5. At the time of hearing, the Ld.AR submitted that in spite of the furnishing of the various details about the alleged bogus purchases, the authorities below had erred in confirming the said as bogus purchases and added the same in the income of the assessee, which is not correct. The Ld.AR further submitted the verification report and the statement given by the sellers were relied on without giving proper opportunity to the assessee to rebut the same. The Ld.AR also submitted that the assessee was not provided an opportunity to cross examine the sellers. Alternatively, the Ld.AR submitted that the AO had erred in denying the purchase expenditure when the corresponding sales are accepted. The Ld.AR filed two paper books enclosing the ledger extract of the parties and also the stock register by way of additional evidences and also filed an application to accept the additional evidence and prayed to allow the appeal.;

6. The Ld.DR on the other hand submitted that the AO had done proper enquiries and based on that arrived a conclusion that the purchases are bogus and prayed to dismiss the appeal.
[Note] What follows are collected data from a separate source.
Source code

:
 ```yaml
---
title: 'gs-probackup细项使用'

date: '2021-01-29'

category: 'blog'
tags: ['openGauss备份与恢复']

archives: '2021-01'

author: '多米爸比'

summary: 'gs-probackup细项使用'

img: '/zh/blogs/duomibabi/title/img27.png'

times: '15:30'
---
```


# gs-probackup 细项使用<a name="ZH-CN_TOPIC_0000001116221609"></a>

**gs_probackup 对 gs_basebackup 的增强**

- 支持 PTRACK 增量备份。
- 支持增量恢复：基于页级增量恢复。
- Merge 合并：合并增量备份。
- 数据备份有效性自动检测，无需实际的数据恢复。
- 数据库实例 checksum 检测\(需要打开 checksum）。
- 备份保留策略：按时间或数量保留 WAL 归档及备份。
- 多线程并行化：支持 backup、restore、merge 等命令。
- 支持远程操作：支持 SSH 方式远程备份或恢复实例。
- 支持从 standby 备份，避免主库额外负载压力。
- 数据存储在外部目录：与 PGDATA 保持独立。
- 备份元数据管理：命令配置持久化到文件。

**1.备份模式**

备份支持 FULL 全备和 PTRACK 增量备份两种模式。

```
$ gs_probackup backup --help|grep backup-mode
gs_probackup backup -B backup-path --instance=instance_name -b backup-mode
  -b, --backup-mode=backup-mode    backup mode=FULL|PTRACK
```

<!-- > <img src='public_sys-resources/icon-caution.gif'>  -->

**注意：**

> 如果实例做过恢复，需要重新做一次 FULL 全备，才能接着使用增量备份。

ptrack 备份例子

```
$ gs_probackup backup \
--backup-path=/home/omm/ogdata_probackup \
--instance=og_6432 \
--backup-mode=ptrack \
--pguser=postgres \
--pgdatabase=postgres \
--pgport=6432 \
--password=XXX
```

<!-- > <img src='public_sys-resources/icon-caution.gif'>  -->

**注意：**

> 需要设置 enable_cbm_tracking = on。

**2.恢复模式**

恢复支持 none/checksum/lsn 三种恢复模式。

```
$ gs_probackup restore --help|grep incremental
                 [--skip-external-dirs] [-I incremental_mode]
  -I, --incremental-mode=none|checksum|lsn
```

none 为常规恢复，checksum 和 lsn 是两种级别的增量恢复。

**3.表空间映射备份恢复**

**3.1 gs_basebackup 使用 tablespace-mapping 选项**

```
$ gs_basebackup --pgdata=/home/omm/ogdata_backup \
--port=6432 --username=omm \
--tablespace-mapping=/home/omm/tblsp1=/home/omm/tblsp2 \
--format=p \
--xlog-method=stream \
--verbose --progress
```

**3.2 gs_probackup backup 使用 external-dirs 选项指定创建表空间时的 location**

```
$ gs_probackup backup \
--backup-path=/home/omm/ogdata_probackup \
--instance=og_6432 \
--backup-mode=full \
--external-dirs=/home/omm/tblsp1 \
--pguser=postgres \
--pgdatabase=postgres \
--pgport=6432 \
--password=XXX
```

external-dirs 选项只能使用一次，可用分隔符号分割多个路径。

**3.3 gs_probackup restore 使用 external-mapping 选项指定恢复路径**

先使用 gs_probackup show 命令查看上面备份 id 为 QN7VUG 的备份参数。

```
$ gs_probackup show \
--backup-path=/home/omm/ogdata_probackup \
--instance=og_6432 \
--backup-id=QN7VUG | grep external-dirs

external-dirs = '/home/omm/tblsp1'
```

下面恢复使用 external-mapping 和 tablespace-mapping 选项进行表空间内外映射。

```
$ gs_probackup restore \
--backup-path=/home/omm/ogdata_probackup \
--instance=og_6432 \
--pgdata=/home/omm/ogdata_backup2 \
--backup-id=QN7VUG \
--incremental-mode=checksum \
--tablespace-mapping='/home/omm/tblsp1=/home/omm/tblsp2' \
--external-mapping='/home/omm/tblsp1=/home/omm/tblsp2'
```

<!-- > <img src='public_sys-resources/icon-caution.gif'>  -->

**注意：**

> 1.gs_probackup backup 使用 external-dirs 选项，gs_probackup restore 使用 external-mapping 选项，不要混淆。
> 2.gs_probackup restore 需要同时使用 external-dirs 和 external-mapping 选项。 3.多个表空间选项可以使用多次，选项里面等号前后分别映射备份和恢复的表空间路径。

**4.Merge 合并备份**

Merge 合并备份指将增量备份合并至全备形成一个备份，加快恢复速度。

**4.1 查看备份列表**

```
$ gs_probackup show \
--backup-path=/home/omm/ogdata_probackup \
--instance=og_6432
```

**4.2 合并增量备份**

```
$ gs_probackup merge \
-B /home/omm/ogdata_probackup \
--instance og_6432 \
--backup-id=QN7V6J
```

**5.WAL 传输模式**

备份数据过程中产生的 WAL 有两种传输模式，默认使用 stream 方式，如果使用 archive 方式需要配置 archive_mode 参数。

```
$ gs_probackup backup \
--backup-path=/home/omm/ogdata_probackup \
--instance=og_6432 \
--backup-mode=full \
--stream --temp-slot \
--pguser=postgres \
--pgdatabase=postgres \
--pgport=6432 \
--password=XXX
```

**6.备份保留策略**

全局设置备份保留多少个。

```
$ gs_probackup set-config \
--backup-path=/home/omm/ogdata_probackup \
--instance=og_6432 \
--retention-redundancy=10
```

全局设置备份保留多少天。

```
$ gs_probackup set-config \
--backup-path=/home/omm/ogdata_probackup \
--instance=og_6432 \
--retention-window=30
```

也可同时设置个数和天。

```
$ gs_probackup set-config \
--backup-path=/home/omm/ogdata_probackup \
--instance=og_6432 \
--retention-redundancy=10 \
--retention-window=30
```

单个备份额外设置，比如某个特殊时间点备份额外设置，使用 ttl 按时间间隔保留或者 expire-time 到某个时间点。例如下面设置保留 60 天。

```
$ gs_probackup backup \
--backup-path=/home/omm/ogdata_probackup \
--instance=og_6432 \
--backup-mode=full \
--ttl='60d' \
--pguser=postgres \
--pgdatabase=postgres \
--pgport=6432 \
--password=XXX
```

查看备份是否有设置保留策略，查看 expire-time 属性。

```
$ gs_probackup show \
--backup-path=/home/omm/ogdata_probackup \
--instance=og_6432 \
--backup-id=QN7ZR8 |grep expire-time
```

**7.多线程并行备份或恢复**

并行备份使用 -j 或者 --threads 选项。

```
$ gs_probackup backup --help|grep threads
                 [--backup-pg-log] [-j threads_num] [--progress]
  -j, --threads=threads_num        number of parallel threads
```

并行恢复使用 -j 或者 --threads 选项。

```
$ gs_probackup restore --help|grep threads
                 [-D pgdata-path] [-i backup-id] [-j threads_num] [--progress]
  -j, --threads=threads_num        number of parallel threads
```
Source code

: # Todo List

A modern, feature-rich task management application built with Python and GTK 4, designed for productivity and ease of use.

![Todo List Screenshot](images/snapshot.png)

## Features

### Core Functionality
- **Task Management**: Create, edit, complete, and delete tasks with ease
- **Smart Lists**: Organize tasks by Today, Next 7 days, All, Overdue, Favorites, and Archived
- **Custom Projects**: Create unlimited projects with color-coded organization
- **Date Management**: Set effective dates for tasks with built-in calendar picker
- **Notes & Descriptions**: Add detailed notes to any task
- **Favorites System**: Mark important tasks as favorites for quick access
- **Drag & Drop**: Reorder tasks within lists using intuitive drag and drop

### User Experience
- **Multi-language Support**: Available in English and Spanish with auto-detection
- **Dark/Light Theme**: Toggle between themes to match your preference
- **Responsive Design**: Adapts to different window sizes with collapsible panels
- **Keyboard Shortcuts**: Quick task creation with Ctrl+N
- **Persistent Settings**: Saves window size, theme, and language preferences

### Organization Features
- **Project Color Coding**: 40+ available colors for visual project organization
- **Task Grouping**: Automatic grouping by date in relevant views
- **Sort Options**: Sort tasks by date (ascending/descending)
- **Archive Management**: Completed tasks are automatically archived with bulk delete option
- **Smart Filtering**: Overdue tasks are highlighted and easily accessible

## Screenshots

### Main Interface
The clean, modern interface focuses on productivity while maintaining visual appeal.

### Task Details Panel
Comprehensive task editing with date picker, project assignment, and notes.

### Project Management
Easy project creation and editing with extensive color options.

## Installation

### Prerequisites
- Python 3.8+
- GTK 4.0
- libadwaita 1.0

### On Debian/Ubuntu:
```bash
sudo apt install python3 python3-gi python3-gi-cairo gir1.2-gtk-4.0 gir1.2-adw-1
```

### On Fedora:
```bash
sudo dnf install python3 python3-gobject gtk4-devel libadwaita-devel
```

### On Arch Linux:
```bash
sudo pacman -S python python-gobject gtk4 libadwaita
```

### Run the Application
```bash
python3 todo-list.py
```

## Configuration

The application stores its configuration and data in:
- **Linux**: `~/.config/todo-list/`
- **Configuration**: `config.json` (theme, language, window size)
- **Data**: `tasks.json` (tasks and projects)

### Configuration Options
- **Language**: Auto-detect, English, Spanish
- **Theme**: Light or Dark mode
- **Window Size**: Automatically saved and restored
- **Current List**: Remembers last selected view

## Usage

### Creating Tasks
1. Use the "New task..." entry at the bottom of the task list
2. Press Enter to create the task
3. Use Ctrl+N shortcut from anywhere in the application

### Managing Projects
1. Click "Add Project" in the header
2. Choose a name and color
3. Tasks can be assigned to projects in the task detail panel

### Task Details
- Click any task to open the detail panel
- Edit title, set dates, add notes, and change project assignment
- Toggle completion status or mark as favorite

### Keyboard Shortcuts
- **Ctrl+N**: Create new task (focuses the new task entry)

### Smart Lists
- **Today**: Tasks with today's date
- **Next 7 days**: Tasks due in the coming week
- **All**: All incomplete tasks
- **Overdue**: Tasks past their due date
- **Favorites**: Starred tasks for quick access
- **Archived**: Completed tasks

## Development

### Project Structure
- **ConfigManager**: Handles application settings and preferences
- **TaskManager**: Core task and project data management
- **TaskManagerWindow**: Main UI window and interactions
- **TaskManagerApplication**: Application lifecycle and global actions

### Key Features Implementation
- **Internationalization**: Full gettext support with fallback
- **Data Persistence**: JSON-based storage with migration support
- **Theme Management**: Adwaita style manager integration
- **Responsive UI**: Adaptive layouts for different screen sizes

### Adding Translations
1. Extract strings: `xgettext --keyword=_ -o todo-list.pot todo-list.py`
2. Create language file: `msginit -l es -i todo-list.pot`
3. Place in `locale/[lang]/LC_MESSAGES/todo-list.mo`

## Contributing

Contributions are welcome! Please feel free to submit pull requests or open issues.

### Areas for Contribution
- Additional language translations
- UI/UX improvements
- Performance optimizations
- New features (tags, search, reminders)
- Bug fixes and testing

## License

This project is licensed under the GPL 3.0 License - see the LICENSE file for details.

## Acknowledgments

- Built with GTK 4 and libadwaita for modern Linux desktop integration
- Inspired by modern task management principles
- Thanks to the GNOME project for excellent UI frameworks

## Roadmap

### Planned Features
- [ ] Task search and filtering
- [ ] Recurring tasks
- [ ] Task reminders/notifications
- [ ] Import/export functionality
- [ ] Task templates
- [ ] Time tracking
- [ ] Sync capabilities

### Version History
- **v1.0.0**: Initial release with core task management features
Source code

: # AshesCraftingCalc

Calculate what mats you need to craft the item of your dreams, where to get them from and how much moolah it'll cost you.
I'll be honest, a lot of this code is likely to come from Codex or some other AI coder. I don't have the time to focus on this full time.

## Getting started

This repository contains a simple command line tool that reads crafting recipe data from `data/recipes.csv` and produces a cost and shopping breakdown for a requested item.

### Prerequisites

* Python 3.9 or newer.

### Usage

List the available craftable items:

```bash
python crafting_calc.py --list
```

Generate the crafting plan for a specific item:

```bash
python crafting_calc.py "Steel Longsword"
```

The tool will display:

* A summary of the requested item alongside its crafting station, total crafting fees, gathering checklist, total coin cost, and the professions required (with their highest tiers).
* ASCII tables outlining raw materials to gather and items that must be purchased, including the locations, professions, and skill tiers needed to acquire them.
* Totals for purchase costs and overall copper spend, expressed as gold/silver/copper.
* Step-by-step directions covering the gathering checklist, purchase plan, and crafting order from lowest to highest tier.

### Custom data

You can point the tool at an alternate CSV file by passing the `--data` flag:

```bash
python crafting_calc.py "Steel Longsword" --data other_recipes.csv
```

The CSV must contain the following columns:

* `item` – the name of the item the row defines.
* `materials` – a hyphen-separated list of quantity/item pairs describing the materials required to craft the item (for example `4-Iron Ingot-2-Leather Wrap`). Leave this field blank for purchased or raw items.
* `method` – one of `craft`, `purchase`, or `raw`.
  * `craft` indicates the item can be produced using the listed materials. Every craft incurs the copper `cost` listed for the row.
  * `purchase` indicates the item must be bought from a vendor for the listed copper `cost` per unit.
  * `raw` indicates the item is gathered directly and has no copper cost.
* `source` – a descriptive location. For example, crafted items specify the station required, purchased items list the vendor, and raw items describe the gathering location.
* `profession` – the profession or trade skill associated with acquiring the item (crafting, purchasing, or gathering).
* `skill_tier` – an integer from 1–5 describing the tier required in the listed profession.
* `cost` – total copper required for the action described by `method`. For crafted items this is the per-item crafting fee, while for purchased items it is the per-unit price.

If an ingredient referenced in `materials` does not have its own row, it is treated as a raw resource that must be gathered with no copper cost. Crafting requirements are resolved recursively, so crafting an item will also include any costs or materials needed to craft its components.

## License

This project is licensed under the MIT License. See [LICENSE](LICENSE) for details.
7. We have heard the arguments of both sides and perused the materials available on record.

8. The assessee had effected purchases of old batteries and sold the same for recycling purposes. On verification, the AO found that the three sellers are bogus dealers and not at all doing the business and therefore concluded that the said three purchases are bogus ones. The assessee relied on the various documents to prove that the purchases are genuine. But the AO made a detailed enquiry through the verification unit and found that the dealers are bogus.

9. Before us, the assessee had filed various documents and also filed an application to admit the stock book showing the purchases and sales which are authenticated by the Chartered Accountant. The certificate of the Auditor says that the stock book was prepared based on the primary records such as purchase and sale invoices. In such a situation, we are admitting the additional evidence to decide the issue judiciously.

10. By going through the stock book, there is no variation in the purchase and sale of goods. The sales are out of the purchases. When the sales are not disputed by the authorities, the same could be out of the purchase offered by the assessee. The purchases may by from unknown sources but still there are purchases and sales were made out of the said purchases. The authorities have also not pointed out disproportionate sales. In such circumstances, the entire purchase could not be treated as income. At the most, the profit element may be treated as the income of the assessee. The profit margin obtained by the assessee may be reasonably estimated at 1.15% of the purchase value and the same may be added as income of the assessee.

11. We draw our support from the judgment of the Hon’ble Bombay High Court reported in (2019) 103 com 459 in the case of PCIT vs. Mohammad Haji Adam & Co, wherein it was held that the Tribunal correctly restricted the additions limited to the extent of bringing the gross profit rate on purchases at the same rate of other genuine purchases.

12. Similarly, the Hon’ble Supreme Court in the case of CIT vs. Willamson Financial Services reported in (2007) 165 Taxman 638 (SC) has held that under the Income Tax Act, the tax is on the income and not on gross receipts. Further held that, what is to chargeable to tax under the Income Tax Act is the profit and gains of a year.

13. Respectfully following the above judgments, we are also inclined to accept the alternate argument and adopt the profit margin at 1.15% on the bogus purchase value, which worked at Rs. 2,56,437/- and directed the AO to treat the same as income.

14. In the result, the appeal filed by the assessee is partly allowed.

Order pronounced in the open court on 14th July, 2026.